__Work order__:
Search the records for the string "docs". Copy each line where it occurs.

__Source material__:
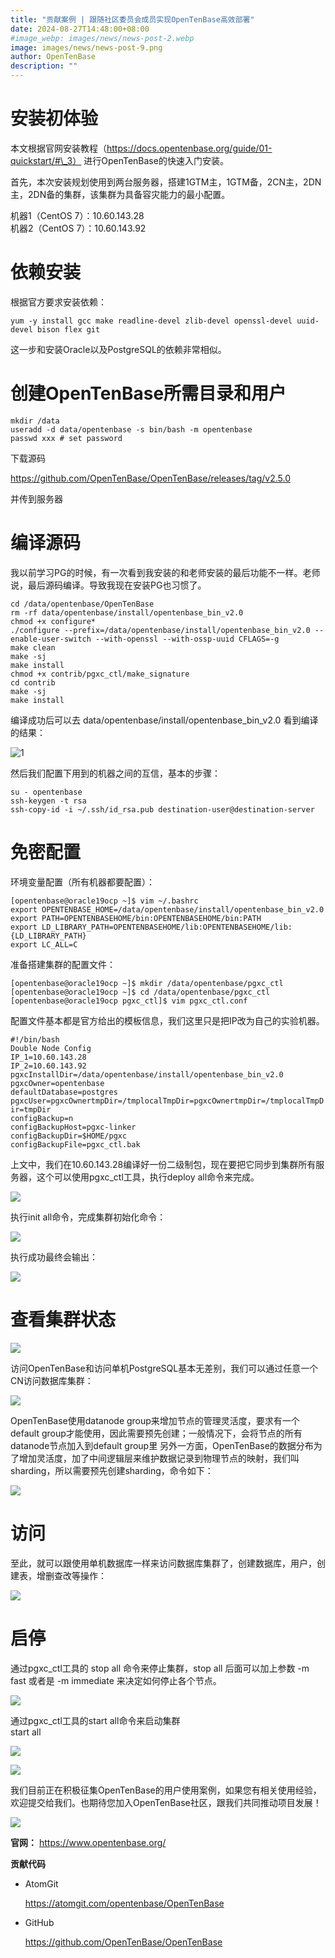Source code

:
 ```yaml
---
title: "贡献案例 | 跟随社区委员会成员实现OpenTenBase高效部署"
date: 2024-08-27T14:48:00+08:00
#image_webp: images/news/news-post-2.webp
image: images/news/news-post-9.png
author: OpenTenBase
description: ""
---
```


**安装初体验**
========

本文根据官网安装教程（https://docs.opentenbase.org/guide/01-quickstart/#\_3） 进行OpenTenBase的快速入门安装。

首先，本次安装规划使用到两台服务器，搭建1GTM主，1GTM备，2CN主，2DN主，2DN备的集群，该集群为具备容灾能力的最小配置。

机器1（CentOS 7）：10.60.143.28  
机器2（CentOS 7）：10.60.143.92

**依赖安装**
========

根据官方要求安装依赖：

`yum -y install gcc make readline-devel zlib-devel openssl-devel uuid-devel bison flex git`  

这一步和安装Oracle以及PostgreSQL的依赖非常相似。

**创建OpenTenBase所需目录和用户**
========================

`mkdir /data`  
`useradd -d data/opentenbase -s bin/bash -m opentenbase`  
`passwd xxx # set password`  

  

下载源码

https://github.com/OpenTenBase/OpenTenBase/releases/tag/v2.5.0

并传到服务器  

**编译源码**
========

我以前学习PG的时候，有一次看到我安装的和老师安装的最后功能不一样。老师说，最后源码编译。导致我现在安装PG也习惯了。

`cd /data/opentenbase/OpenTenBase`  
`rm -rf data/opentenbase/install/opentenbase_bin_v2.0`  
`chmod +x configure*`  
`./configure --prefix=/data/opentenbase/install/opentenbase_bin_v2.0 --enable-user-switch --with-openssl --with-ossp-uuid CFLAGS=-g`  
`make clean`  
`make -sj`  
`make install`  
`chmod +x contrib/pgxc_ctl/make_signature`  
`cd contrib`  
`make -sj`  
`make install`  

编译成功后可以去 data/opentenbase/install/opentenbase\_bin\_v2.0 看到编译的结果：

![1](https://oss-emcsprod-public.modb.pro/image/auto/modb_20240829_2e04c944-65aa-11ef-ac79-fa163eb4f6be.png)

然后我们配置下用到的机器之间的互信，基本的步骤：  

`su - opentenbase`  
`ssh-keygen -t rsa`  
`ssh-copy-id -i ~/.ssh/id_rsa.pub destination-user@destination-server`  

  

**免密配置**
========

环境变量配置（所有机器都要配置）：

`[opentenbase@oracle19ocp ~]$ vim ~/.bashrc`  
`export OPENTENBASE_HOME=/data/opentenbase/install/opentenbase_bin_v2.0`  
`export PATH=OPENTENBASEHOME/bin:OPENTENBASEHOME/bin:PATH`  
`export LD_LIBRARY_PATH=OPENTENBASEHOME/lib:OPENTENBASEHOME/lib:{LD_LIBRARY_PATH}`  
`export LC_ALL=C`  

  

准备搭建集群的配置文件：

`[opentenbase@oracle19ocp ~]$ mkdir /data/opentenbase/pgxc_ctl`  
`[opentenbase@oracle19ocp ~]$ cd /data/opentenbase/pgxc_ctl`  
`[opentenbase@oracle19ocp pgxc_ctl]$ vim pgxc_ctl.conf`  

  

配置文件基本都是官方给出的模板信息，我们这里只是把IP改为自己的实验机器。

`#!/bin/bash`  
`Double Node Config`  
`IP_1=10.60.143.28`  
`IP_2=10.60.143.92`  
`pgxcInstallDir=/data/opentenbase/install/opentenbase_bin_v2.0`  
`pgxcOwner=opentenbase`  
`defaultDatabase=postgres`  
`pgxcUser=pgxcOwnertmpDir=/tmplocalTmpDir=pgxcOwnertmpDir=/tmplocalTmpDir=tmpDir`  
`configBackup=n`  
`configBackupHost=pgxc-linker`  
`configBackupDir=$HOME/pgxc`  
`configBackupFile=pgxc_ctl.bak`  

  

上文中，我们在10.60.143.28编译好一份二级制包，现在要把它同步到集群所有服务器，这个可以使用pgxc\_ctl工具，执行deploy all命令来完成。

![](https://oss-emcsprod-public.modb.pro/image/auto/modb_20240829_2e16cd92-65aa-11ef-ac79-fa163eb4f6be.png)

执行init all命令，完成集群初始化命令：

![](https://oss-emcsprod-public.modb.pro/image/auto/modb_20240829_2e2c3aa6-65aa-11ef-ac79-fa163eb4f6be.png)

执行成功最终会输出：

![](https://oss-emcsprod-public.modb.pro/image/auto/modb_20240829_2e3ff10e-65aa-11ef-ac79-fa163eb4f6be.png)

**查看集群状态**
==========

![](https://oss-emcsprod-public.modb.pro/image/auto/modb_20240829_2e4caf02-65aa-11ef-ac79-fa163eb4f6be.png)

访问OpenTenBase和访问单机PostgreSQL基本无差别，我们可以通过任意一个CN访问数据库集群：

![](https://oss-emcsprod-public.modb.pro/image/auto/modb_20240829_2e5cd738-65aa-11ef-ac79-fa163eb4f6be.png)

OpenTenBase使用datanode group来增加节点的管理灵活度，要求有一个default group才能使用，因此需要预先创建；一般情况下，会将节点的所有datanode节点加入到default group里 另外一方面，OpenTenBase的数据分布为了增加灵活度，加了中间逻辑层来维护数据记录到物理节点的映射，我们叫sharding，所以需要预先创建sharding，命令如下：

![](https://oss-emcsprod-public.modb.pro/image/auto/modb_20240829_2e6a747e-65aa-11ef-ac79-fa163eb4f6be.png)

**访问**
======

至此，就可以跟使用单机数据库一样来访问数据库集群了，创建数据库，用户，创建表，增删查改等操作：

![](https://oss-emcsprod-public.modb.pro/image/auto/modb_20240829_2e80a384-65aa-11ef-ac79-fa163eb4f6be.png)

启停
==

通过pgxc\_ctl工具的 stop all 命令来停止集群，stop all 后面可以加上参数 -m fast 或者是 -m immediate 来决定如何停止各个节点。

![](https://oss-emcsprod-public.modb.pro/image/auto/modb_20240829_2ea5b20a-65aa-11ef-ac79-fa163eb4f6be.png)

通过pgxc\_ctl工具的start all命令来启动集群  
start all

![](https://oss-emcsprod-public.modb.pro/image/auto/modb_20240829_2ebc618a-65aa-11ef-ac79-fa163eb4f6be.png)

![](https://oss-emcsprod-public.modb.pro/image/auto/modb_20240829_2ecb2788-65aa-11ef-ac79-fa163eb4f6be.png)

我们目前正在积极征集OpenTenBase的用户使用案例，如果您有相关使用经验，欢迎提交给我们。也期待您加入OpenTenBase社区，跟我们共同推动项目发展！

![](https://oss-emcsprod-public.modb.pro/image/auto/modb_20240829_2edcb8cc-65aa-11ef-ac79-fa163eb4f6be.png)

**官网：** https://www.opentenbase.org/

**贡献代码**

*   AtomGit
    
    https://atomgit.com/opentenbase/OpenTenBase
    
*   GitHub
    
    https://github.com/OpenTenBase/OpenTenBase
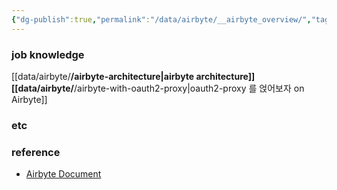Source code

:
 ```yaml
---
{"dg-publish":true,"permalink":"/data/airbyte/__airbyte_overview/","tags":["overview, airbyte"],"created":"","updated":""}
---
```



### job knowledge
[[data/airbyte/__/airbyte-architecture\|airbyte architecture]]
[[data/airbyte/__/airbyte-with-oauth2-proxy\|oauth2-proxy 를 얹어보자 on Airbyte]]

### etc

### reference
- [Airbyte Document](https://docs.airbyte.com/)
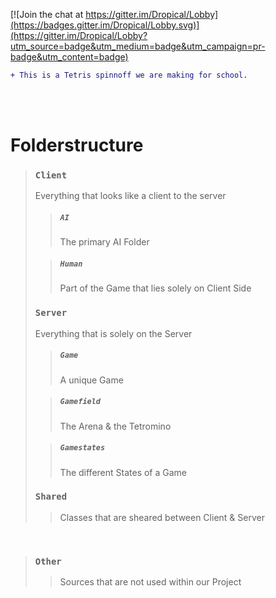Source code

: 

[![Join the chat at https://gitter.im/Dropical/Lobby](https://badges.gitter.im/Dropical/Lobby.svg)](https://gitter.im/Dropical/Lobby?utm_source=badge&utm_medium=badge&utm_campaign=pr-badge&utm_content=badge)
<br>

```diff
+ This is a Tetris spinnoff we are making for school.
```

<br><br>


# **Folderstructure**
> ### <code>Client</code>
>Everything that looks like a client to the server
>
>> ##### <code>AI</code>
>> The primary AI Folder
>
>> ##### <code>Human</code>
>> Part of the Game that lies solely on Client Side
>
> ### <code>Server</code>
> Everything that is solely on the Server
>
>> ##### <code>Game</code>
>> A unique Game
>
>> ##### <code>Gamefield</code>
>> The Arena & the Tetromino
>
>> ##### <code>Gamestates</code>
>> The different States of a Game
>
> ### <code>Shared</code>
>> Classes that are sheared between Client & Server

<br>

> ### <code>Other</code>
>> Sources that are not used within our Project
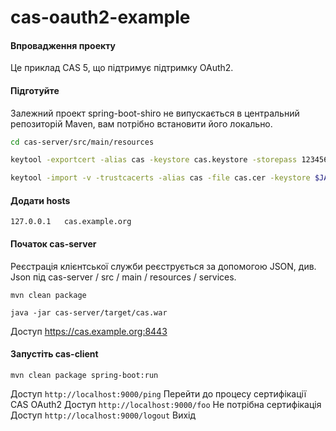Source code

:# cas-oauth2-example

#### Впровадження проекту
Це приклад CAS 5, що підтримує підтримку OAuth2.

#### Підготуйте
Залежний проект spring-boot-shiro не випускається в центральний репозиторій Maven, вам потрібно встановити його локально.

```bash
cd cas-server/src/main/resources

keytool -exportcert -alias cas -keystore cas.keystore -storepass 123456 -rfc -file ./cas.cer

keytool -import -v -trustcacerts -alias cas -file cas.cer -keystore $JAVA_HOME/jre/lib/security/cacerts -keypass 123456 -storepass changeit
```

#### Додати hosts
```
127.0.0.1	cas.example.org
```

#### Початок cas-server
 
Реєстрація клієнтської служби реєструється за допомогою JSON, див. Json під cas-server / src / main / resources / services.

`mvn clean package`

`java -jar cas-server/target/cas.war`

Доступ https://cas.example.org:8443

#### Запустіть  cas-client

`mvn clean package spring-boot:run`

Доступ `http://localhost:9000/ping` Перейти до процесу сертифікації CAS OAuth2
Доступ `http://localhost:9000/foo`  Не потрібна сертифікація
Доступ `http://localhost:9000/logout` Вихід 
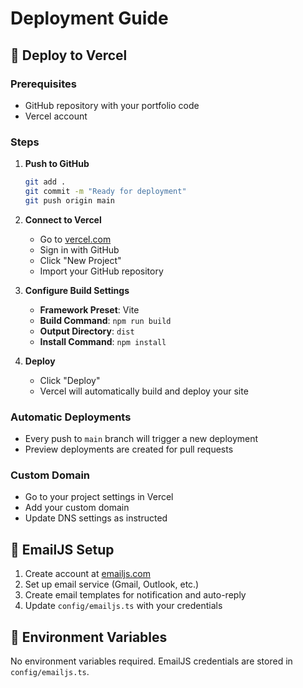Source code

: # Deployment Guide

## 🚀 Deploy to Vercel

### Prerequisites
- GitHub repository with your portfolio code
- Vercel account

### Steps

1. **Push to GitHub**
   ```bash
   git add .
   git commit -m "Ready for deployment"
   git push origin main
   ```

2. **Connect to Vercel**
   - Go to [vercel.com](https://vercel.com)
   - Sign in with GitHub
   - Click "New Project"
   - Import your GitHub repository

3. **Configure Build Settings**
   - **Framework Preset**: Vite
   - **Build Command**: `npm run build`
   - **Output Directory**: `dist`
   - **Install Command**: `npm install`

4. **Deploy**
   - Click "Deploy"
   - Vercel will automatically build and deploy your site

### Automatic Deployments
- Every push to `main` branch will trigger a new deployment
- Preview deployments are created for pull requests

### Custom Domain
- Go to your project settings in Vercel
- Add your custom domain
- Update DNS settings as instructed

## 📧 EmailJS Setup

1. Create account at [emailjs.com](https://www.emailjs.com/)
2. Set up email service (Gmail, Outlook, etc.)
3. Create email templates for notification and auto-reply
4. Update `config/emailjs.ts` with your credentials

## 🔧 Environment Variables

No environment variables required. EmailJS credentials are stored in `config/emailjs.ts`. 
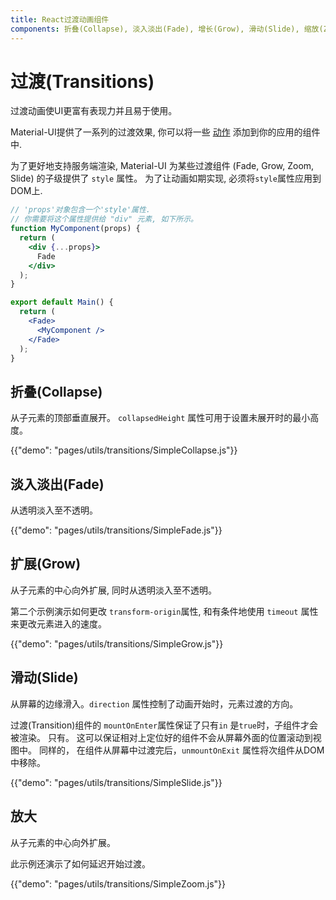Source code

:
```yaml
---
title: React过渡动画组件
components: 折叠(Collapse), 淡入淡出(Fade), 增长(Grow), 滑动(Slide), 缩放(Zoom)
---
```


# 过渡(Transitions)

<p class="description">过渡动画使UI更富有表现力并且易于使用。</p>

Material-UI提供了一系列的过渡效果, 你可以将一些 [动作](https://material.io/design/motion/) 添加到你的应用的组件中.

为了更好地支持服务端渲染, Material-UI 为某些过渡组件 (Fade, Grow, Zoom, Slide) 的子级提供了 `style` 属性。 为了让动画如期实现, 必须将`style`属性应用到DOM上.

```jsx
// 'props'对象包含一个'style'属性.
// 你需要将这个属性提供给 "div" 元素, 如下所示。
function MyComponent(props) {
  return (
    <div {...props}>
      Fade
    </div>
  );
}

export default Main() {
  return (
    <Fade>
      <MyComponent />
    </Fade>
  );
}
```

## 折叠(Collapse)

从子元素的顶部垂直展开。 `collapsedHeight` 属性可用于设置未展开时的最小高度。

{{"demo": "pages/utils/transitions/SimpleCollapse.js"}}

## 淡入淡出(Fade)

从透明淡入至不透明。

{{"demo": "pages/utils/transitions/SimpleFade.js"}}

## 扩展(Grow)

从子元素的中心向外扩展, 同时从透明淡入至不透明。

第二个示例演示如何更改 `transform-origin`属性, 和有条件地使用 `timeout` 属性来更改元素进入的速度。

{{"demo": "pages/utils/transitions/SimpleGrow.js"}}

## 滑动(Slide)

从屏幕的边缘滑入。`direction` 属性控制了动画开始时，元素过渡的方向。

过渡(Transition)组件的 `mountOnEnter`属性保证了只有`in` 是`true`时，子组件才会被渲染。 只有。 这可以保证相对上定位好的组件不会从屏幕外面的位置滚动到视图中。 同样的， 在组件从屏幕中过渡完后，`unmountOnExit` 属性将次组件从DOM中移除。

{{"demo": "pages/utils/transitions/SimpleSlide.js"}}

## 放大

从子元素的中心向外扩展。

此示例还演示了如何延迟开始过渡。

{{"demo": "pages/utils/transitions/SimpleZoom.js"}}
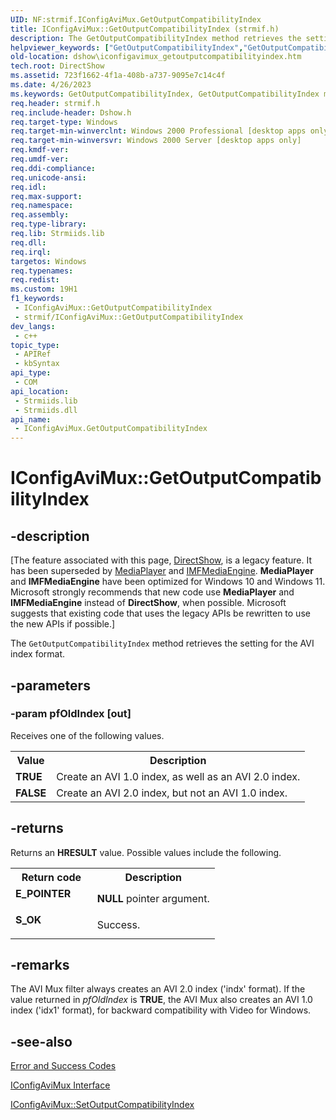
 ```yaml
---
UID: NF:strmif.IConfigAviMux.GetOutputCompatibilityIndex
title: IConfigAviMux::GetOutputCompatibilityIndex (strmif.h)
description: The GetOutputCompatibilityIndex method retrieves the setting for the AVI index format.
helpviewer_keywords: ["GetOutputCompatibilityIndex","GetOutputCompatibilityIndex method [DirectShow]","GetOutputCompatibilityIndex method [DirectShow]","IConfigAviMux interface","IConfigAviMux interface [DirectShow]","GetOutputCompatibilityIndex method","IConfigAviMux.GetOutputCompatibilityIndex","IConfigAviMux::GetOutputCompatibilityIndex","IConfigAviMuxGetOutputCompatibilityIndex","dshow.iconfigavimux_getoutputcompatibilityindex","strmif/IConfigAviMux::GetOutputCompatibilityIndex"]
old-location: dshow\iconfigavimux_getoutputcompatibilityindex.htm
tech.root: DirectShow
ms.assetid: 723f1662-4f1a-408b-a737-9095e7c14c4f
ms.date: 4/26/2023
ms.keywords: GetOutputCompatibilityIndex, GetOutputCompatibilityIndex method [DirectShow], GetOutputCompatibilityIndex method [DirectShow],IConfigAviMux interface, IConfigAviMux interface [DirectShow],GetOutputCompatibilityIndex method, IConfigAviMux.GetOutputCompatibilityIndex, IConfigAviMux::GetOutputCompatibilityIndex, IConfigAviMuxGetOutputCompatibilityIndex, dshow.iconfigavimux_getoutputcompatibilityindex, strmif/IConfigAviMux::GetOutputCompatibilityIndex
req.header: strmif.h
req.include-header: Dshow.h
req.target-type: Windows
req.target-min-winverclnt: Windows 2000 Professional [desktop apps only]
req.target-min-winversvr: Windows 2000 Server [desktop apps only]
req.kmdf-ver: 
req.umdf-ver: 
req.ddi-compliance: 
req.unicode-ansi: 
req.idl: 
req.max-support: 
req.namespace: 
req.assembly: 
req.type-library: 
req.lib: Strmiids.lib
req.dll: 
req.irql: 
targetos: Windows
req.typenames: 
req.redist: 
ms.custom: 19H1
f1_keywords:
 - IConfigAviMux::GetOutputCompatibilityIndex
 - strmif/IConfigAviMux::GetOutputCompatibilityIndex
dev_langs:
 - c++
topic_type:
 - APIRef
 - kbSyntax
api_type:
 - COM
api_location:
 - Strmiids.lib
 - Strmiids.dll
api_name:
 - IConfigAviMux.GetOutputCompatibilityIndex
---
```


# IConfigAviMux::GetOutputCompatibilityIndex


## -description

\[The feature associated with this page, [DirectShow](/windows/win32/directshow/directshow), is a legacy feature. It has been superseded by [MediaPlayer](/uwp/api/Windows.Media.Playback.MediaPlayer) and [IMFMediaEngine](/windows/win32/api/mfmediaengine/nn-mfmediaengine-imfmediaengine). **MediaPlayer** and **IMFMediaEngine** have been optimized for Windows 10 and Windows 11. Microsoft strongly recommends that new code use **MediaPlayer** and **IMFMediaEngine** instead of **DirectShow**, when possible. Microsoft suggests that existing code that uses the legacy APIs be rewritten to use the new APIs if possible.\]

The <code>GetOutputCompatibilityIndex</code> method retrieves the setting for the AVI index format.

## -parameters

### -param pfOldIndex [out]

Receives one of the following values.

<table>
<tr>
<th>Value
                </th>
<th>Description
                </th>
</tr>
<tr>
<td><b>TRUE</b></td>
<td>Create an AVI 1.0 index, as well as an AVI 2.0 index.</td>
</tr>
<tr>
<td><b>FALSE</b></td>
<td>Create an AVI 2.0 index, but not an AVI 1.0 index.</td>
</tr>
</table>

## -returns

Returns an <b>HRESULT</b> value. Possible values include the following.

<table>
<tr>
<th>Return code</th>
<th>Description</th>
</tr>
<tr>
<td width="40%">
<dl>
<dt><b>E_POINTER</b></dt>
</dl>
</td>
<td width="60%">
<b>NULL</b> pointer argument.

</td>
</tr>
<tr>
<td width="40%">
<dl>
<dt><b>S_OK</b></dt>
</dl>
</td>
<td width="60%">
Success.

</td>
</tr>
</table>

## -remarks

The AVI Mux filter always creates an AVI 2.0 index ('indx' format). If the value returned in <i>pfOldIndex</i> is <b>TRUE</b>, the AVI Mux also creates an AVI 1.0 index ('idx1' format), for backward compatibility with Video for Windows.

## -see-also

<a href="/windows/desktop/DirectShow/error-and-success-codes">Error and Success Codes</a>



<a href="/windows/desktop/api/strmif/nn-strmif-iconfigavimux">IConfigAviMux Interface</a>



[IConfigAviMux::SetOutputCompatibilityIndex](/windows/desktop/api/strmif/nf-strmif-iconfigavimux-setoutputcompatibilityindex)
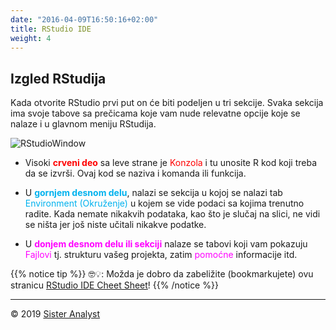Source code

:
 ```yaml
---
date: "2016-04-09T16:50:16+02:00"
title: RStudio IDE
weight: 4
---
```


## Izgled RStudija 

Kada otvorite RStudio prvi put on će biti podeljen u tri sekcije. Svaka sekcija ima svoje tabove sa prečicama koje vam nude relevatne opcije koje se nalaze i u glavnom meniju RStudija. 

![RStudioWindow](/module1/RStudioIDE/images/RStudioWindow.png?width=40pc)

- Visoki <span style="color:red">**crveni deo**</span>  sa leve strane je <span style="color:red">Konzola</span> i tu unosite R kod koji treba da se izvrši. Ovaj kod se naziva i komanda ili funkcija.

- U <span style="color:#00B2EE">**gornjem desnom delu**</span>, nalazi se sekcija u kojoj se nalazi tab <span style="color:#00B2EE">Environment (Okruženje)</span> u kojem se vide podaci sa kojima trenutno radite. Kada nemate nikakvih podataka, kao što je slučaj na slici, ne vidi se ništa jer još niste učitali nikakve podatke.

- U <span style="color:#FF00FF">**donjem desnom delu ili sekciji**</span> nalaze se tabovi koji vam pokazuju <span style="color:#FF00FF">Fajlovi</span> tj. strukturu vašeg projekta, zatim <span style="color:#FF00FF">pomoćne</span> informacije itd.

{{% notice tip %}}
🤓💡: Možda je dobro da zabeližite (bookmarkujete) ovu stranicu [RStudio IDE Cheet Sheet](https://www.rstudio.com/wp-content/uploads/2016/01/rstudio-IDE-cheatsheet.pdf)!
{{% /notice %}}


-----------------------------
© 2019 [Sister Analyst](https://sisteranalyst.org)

__Solution to this exercise__:
本文根据官网安装教程（https://docs.opentenbase.org/guide/01-quickstart/#\_3） 进行OpenTenBase的快速入门安装。
- [Airbyte Document](https://docs.airbyte.com/)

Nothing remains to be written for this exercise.